## ACTIVITY
With the pictures left out, output the records below exactly.

## INPUT FOR THIS TASK
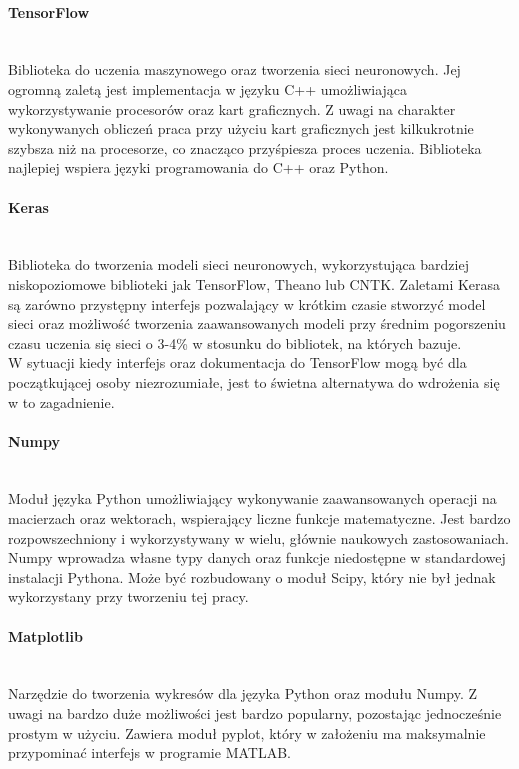 \paragraph{TensorFlow} \mbox{}\\
Biblioteka do uczenia maszynowego oraz tworzenia sieci neuronowych. Jej ogromną
zaletą jest implementacja w języku C++ umożliwiająca wykorzystywanie procesorów oraz
kart graficznych. Z uwagi na charakter wykonywanych obliczeń praca przy użyciu
kart graficznych jest kilkukrotnie szybsza niż na procesorze, co znacząco przyśpiesza
proces uczenia. Biblioteka najlepiej wspiera języki programowania do C++ oraz Python.

\paragraph{Keras} \mbox{}\\
Biblioteka do tworzenia modeli sieci neuronowych, wykorzystująca bardziej niskopoziomowe
biblioteki jak TensorFlow, Theano lub CNTK. Zaletami Kerasa są
zarówno przystępny interfejs pozwalający w krótkim czasie stworzyć model sieci
oraz możliwość tworzenia zaawansowanych modeli przy średnim pogorszeniu czasu
uczenia się sieci o 3-4\% w stosunku do bibliotek, na których bazuje.\\
W sytuacji kiedy interfejs oraz dokumentacja do TensorFlow mogą być dla początkującej
osoby niezrozumiałe, jest to świetna alternatywa do wdrożenia się w to zagadnienie.

\paragraph{Numpy} \mbox{}\\
Moduł języka Python umożliwiający wykonywanie zaawansowanych operacji na macierzach
oraz wektorach, wspierający liczne funkcje matematyczne. Jest bardzo rozpowszechniony
i wykorzystywany w wielu, głównie naukowych zastosowaniach. Numpy wprowadza własne
typy danych oraz funkcje niedostępne w standardowej instalacji Pythona. Może być
rozbudowany o moduł Scipy, który nie był jednak wykorzystany przy tworzeniu tej pracy.

\paragraph{Matplotlib} \mbox{}\\
Narzędzie do tworzenia wykresów dla języka Python oraz modułu Numpy. Z uwagi na
bardzo duże możliwości jest bardzo popularny, pozostając jednocześnie prostym w
użyciu. Zawiera moduł pyplot, który w założeniu ma maksymalnie przypominać interfejs
w programie MATLAB.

## EXERCISE OUTPUT
 \paragraph{TensorFlow} \mbox{}\\
Biblioteka do uczenia maszynowego oraz tworzenia sieci neuronowych. Jej ogromną
zaletą jest implementacja w języku C++ umożliwiająca wykorzystywanie procesorów oraz
kart graficznych. Z uwagi na charakter wykonywanych obliczeń praca przy użyciu
kart graficznych jest kilkukrotnie szybsza niż na procesorze, co znacząco przyśpiesza
proces uczenia. Biblioteka najlepiej wspiera języki programowania do C++ oraz Python.

\paragraph{Keras} \mbox{}\\
Biblioteka do tworzenia modeli sieci neuronowych, wykorzystująca bardziej niskopoziomowe
biblioteki jak TensorFlow, Theano lub CNTK. Zaletami Kerasa są
zarówno przystępny interfejs pozwalający w krótkim czasie stworzyć model sieci
oraz możliwość tworzenia zaawansowanych modeli przy średnim pogorszeniu czasu
uczenia się sieci o 3-4\% w stosunku do bibliotek, na których bazuje.\\
W sytuacji kiedy interfejs oraz dokumentacja do TensorFlow mogą być dla początkującej
osoby niezrozumiałe, jest to świetna alternatywa do wdrożenia się w to zagadnienie.

\paragraph{Numpy} \mbox{}\\
Moduł języka Python umożliwiający wykonywanie zaawansowanych operacji na macierzach
oraz wektorach, wspierający liczne funkcje matematyczne. Jest bardzo rozpowszechniony
i wykorzystywany w wielu, głównie naukowych zastosowaniach. Numpy wprowadza własne
typy danych oraz funkcje niedostępne w standardowej instalacji Pythona. Może być
rozbudowany o moduł Scipy, który nie był jednak wykorzystany przy tworzeniu tej pracy.

\paragraph{Matplotlib} \mbox{}\\
Narzędzie do tworzenia wykresów dla języka Python oraz modułu Numpy. Z uwagi na
bardzo duże możliwości jest bardzo popularny, pozostając jednocześnie prostym w
użyciu. Zawiera moduł pyplot, który w założeniu ma maksymalnie przypominać interfejs
w programie MATLAB.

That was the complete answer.